> Work required:
Line by line, please look for the word "installation" in the following records, then copy each line you find it in.
Data START
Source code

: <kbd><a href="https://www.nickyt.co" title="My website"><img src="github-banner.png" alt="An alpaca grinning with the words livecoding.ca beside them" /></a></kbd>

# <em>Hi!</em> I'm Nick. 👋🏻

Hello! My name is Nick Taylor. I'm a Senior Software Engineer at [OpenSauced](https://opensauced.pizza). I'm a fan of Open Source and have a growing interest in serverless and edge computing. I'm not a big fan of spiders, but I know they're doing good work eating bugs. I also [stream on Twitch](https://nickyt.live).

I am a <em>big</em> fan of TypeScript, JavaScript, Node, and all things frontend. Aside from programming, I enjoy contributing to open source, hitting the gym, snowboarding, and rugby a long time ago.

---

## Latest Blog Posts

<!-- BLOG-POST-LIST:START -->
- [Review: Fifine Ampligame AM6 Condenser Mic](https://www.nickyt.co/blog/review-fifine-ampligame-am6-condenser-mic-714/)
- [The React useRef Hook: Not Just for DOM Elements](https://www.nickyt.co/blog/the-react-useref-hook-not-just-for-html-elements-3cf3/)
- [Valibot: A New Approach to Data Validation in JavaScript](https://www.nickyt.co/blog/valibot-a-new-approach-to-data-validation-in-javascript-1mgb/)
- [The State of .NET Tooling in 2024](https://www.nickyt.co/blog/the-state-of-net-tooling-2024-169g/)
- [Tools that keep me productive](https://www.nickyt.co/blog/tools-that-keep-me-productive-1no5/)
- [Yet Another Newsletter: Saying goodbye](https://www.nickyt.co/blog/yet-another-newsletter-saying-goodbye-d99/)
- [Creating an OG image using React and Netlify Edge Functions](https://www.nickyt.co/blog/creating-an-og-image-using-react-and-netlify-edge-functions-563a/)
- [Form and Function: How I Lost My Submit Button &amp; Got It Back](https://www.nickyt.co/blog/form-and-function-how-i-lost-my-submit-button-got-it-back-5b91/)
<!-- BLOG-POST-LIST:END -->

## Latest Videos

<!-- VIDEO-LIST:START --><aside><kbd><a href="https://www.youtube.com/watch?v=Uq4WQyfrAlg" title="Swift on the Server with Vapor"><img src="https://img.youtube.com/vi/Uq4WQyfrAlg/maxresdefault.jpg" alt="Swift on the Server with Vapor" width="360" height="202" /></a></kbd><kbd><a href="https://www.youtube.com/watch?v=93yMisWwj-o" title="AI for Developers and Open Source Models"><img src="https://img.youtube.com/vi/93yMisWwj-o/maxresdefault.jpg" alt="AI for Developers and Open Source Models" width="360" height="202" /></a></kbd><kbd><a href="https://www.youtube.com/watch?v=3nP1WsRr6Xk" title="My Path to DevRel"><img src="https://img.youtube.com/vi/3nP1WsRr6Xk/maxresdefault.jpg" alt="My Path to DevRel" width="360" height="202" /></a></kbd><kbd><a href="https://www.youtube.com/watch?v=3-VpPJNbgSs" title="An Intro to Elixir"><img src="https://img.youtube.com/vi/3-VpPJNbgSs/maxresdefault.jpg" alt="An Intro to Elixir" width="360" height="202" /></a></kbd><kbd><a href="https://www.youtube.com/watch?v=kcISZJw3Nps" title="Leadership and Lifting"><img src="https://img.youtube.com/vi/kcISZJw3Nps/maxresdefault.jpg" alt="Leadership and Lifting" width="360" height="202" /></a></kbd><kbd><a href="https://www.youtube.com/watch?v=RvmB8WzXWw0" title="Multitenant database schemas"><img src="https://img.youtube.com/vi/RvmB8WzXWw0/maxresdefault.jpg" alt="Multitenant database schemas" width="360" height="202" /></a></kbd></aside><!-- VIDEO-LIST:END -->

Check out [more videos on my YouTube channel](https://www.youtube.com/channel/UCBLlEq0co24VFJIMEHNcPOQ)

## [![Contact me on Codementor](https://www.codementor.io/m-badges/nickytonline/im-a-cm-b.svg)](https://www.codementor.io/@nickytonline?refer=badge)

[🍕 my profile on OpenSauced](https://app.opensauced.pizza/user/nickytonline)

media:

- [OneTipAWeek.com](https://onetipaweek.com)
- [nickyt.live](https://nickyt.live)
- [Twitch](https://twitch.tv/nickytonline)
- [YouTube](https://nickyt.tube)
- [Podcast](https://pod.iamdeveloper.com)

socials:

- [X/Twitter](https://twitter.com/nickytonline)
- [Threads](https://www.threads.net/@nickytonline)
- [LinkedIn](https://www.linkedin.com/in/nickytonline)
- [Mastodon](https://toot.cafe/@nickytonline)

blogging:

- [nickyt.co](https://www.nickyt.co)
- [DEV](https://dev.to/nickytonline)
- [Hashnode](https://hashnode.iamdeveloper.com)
Data END
Data START
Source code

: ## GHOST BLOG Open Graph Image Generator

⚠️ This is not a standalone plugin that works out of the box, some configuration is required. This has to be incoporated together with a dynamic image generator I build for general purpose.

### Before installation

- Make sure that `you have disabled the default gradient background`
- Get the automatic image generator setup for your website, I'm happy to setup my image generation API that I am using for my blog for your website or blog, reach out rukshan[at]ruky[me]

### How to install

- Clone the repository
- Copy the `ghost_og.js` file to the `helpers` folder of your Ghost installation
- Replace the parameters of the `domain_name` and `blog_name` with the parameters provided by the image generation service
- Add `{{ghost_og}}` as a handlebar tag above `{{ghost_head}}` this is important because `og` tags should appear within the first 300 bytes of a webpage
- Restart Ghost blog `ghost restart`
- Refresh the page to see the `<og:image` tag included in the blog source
Data END
> Written response:
### Before installation
- Copy the `ghost_og.js` file to the `helpers` folder of your Ghost installation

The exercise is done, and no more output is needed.